Tears, hugs follow jurors’ $3.1 million award to whistleblower in teacher credentialing case
A Sacramento woman fired from the California Commission on Teacher Credentialing after disclosing a three-year backlog in teacher misconduct complaints has won a $3.1 million jury verdict in a lawsuit against the agency and two of its executives.
Whistleblower Kathleen Carroll, an attorney for the commission until her termination in November 2010, revealed sweeping backlogs, nepotism in the agency and favoritism that within a year led to a blistering state audit of its educator discipline process. Then-state Auditor Elaine Howle characterized the commission as one of the worst-run agencies she had ever investigated.
Carroll said she wept after the jury verdict. This has been six years of my life, she said this week. As the jurors were walking out, some of them had tears in their eyes and came to me and hugged me. It was very emotional. I think they put themselves in my position. They seemed very compassionate about what I went through.

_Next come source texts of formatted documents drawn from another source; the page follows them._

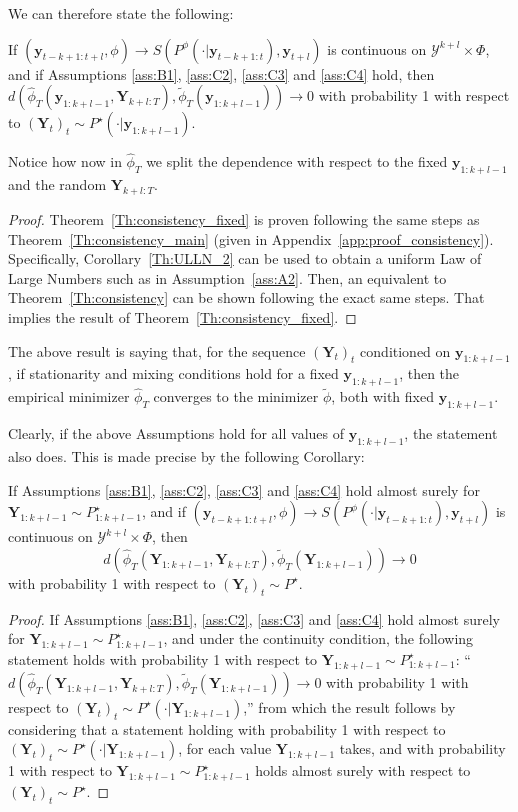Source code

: \documentclass[twoside,11pt]{article}
\newcommand{\ddobs}{\mathbf{y}}
\newcommand{\Ddobs}{\mathbf{Y}}
\newcommand{\ddobsupkplusl}{\mathbf{y}_{1:k+l-1}}
\newcommand{\Ddobsupkplusl}{\mathbf{Y}_{1:k+l-1}}
\newcommand{\DdobsupTfromk}{\mathbf{Y}_{k+l:T}}
\begin{document}
	We can therefore state the following: 
	\begin{theorem}\label{Th:consistency_fixed}
		If $ (\ddobs_{t-k+1:t+l}, \phi) \to S(P^\phi(\cdot|\ddobs_{t-k+1:t}), \ddobs_{t+l}) $ is continuous on $ \mathcal{Y}^{k+l} \times \Phi $, and if Assumptions  \ref{ass:B1}, \ref{ass:C2}, \ref{ass:C3} and \ref{ass:C4} hold, then $ d(\hat \phi_T(\ddobsupkplusl, \DdobsupTfromk), \tilde\phi_T(\ddobsupkplusl)) \to 0 $ with probability 1  with respect to $(\Ddobs_t)_t\sim P^\star(\cdot|\ddobsupkplusl) $.
	\end{theorem}
	Notice how now in $ \hat \phi_T $ we split the dependence with respect to the fixed $ \ddobsupkplusl $ and the random $ \DdobsupTfromk $. 
	\begin{proof}
		Theorem~\ref{Th:consistency_fixed} is proven following the same steps as Theorem~\ref{Th:consistency_main} (given in Appendix~\ref{app:proof_consistency}). Specifically, Corollary~\ref{Th:ULLN_2} can be used to obtain a uniform Law of Large Numbers such as in Assumption~\ref{ass:A2}. Then, an equivalent to Theorem~\ref{Th:consistency} can be shown following the exact same steps. That implies the result of Theorem~\ref{Th:consistency_fixed}.
	\end{proof}
	
	
	The above result is saying that, for the sequence $ (\Ddobs_t)_t $ conditioned on $ \ddobsupkplusl $, if stationarity and mixing conditions hold for a fixed $ \ddobsupkplusl  $, then the empirical minimizer $ \hat \phi_T $ converges to the minimizer $ \tilde \phi $, both with fixed $ \ddobsupkplusl  $. 
	
	Clearly, if the above Assumptions hold for all values of $ \ddobsupkplusl  $, the statement also does. This is made precise by the following Corollary: 
	\begin{corollary}\label{Th:consistency_fixed_corollary}
		If Assumptions  \ref{ass:B1}, \ref{ass:C2}, \ref{ass:C3} and \ref{ass:C4} hold almost surely for $ \Ddobsupkplusl \sim P^\star_{1:k+l-1}$, and if $ (\ddobs_{t-k+1:t+l}, \phi) \to S(P^\phi(\cdot|\ddobs_{t-k+1:t}), \ddobs_{t+l}) $ is continuous on $ \mathcal{Y}^{k+l} \times \Phi $, then $$ d(\hat \phi_T(\Ddobsupkplusl, \DdobsupTfromk), \tilde\phi_T(\Ddobsupkplusl)) \to 0 $$ with probability 1  with respect to $(\Ddobs_t)_t\sim P^\star$.
	\end{corollary}
	\begin{proof}
		If Assumptions \ref{ass:B1}, \ref{ass:C2}, \ref{ass:C3} and \ref{ass:C4} hold almost surely for $ \Ddobsupkplusl \sim P^\star_{1:k+l-1}$, and under the continuity condition, the following statement holds with probability 1 with respect to $ \Ddobsupkplusl \sim P^\star_{1:k+l-1}$:
		``$ d(\hat \phi_T(\Ddobsupkplusl, \DdobsupTfromk), \tilde\phi_T(\Ddobsupkplusl)) \to 0 $ with probability 1  with respect to $(\Ddobs_t)_t\sim P^\star(\cdot|\Ddobsupkplusl) $,''
		from which the result follows by considering that a statement holding with probability 1 with respect to $(\Ddobs_t)_t\sim P^\star(\cdot|\Ddobsupkplusl) $, for each value $ \Ddobsupkplusl $ takes, and with probability 1 with respect to $ \Ddobsupkplusl \sim P^\star_{1:k+l-1} $ holds almost surely with respect to $(\Ddobs_t)_t\sim P^\star$.
	\end{proof}
	
\end{document}
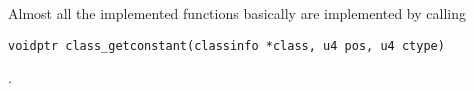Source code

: \documentclass[a4paper, 10pt, titlepage]{scrartcl} %
\begin{document}
Almost all the implemented functions basically are implemented by calling
\begin{scriptsize}\verb|voidptr|\hspace{0.0pt}\verb| |\hspace{0.0pt}\verb|class_getconstant|\hspace{0.0pt}\verb|(|\hspace{0.0pt}\verb|classinfo|\hspace{0.0pt}\verb| |\hspace{0.0pt}\verb||\hspace{0.0pt}\verb|*|\hspace{0.0pt}\verb|class|\hspace{0.0pt}\verb|,|\hspace{0.0pt}\verb||\hspace{0.0pt}\verb| |\hspace{0.0pt}\verb|u4|\hspace{0.0pt}\verb| |\hspace{0.0pt}\verb|pos|\hspace{0.0pt}\verb|,|\hspace{0.0pt}\verb||\hspace{0.0pt}\verb| |\hspace{0.0pt}\verb|u4|\hspace{0.0pt}\verb| |\hspace{0.0pt}\verb|ctype|\hspace{0.0pt}\verb|)|\hspace{0.0pt}\verb||\end{scriptsize}.
\end{document}
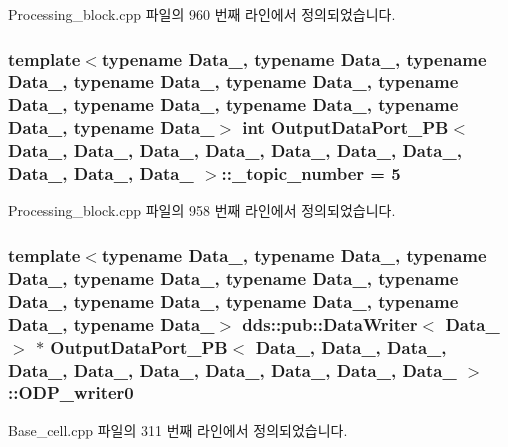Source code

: Processing\+\_\+block.\+cpp 파일의 960 번째 라인에서 정의되었습니다.

\subsubsection[{\texorpdfstring{\+\_\+topic\+\_\+number}{_topic_number}}]{\setlength{\rightskip}{0pt plus 5cm}template$<$typename Data\+\_, typename Data\+\_, typename Data\+\_, typename Data\+\_, typename Data\+\_, typename Data\+\_, typename Data\+\_, typename Data\+\_, typename Data\+\_, typename Data\+\_$>$ int {\bf Output\+Data\+Port\+\_\+\+PB}$<$ Data\+\_, Data\+\_, Data\+\_, Data\+\_, Data\+\_, Data\+\_, Data\+\_, Data\+\_, Data\+\_, Data\+\_ $>$\+::\+\_\+topic\+\_\+number = 5\hspace{0.3cm}{\ttfamily [private]}}\hypertarget{classOutputDataPort__PB_a54ea60b6f431113133f57a4e98b2d660}{}\label{classOutputDataPort__PB_a54ea60b6f431113133f57a4e98b2d660}


Processing\+\_\+block.\+cpp 파일의 958 번째 라인에서 정의되었습니다.

\subsubsection[{\texorpdfstring{O\+D\+P\+\_\+writer0}{ODP_writer0}}]{\setlength{\rightskip}{0pt plus 5cm}template$<$typename Data\+\_, typename Data\+\_, typename Data\+\_, typename Data\+\_, typename Data\+\_, typename Data\+\_, typename Data\+\_, typename Data\+\_, typename Data\+\_, typename Data\+\_$>$ dds\+::pub\+::\+Data\+Writer$<$ Data\+\_ $>$ $\ast$ {\bf Output\+Data\+Port\+\_\+\+PB}$<$ Data\+\_, Data\+\_, Data\+\_, Data\+\_, Data\+\_, Data\+\_, Data\+\_, Data\+\_, Data\+\_, Data\+\_ $>$\+::O\+D\+P\+\_\+writer0}\hypertarget{classOutputDataPort__PB_aef51cf50cf81a472d598409204935554}{}\label{classOutputDataPort__PB_aef51cf50cf81a472d598409204935554}


Base\+\_\+cell.\+cpp 파일의 311 번째 라인에서 정의되었습니다.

Sacramento Superior Court jurors issued their verdict Aug. 10 following a 20-day trial and after little more than six hours of deliberations, said Dan Siegel, Carrolls attorney in Oakland. The whistleblower retaliation suit named the commission along with former general counsel Mary Armstrong, who headed the division that oversaw teacher sanctions, and assistant chief counsel Lee Pope. Both have since retired.